[Source texts of formatted documents]
•••••
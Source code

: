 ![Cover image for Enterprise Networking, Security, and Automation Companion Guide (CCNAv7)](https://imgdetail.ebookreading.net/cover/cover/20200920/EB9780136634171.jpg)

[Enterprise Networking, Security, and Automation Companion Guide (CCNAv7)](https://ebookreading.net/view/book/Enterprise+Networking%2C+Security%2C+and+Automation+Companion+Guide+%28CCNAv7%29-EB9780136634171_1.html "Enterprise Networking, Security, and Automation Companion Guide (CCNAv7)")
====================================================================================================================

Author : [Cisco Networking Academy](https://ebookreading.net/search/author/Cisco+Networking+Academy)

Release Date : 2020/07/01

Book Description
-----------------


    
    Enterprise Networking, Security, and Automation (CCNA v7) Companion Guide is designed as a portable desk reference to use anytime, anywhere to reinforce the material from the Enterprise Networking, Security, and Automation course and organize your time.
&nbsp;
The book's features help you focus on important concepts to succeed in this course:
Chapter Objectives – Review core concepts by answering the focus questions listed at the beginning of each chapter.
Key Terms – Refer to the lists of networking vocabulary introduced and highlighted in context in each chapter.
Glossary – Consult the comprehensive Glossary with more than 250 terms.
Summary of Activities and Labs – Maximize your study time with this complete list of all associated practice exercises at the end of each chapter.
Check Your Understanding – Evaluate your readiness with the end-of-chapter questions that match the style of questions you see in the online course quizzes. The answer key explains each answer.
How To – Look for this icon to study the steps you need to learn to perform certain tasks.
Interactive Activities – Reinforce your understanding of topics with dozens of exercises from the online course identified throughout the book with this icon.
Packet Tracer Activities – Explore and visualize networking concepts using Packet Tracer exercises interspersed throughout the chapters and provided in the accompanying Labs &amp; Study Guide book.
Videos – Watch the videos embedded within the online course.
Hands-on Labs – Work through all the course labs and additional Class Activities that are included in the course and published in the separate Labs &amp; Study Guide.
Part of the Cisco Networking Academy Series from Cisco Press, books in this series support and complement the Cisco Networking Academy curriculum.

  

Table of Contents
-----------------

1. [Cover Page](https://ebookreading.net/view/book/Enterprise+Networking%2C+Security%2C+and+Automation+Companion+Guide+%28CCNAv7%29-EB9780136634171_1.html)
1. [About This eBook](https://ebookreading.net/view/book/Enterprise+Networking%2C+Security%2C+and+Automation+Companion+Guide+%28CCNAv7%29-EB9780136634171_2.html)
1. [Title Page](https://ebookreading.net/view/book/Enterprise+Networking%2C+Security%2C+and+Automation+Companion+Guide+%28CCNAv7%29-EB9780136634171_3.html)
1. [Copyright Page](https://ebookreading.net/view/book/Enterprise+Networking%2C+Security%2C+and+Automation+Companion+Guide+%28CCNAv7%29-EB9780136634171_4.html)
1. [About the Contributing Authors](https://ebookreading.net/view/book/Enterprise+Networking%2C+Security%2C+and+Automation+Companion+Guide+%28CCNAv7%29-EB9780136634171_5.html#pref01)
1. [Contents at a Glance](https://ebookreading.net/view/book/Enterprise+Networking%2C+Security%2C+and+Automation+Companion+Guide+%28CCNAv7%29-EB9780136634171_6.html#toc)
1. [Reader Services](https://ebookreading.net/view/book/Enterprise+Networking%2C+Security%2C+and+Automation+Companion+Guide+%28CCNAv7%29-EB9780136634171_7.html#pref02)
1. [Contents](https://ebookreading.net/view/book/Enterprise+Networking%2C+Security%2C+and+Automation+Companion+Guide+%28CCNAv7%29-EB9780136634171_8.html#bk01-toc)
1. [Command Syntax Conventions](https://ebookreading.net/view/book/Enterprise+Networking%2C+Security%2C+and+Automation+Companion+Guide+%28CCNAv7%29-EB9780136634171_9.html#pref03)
•••••
- [PROBLEM DETAILS]:
Count up the lines in the records that contain the word "online" and reply with that figure only.

- [SOLUTION FOR THIS TASK]:
3